Designing and ablating a suite of neural planners — from a pure-kinematics MLP baseline through vision-augmented transformer architectures with auxiliary depth supervision.

With depth and segmentation extraction covered in the last post, it’s time to tackle the core problem: end-to-end trajectory planning. Given sensor history, where should the car go next?
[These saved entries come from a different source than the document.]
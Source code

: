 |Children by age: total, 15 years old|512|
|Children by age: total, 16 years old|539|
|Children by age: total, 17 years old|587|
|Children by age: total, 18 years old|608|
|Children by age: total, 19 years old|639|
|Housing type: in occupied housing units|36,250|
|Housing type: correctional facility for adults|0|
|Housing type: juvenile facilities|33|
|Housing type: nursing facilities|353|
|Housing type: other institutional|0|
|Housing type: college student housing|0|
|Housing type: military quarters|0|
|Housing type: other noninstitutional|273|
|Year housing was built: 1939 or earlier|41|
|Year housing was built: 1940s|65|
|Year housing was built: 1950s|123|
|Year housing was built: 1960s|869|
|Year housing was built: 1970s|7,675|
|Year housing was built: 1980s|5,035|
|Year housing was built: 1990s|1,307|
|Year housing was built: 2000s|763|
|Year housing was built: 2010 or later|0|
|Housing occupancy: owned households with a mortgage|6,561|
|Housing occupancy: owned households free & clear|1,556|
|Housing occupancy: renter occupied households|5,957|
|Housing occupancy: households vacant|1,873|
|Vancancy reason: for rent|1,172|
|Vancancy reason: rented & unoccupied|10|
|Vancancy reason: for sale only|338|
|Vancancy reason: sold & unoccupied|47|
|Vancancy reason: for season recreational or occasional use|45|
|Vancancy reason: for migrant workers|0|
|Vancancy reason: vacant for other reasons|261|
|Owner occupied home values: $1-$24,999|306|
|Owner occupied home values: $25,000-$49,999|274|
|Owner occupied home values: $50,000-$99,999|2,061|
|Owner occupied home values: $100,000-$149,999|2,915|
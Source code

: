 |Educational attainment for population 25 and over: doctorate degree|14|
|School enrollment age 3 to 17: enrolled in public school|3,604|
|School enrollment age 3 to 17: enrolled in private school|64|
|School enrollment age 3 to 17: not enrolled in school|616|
This post introduces six model architectures of increasing complexity, and lays out the ablation study designed to understand which components of a vision-augmented planner actually matter.


Chapter 1: The Task

The planner takes in a window of recent sensor data and must predict the next 50 future waypoints of the ego vehicle. Inputs available at each timestep:

Input Shape Description
past_traj (B, 41, 2) Last ~4s of ego (x, y) positions
speed (B, 41) Ego speed per timestep
acceleration (B, 41, 3) 3-axis acceleration per timestep
command (B,) High-level driving command (turn left/right, go straight, follow lane)
images (B, C, 3, 224, 224) Onboard camera frames — 1 (front) or 6 (surround)

The planner outputs a future trajectory: (B, 50, 2) waypoints over the next ~5 seconds.

Why 41 past steps and 50 future steps? The Bench2Drive dataset runs at ~10Hz. 41 frames ≈ 4 seconds of history; 50 frames ≈ 5 seconds of future — long enough to capture a full lane change or intersection crossing.


Chapter 2: The Architectures

Six architectures are implemented, progressively adding components. Each builds intuition for what contributes to planning performance.


Architecture 1: MLP Planner

The simplest possible baseline. All kinematic inputs are flattened into a single vector and fed through a deep MLP.

MLP Planner architecture diagram
Figure 1: The MLP Planner flattens all kinematic inputs — trajectory, speed, acceleration, and one-hot command — into a single 286-dim vector and passes it through 4 hidden layers to predict 50 future waypoints.

Key design choices:

  • Input: flatten past_traj (82) + speed (41) + acceleration (123) + one-hot command (4) = 286-dim vector
  • 4× [Linear(256) → LayerNorm → GELU → Dropout(0.1)]
  • Output: Linear(100) reshaped to (50, 2) waypoints
  • Parameters: 289K

This model is vision-free. It asks: how well can we plan from kinematics alone? It also gives us a compute and accuracy floor for every subsequent architecture.


Architecture 2: Transformer Planner

The same kinematic inputs — but rather than flattening, we preserve the temporal structure of the 41-step history. Each timestep becomes a token; a transformer encoder learns temporal relationships, and a decoder with learned query embeddings generates the future trajectory.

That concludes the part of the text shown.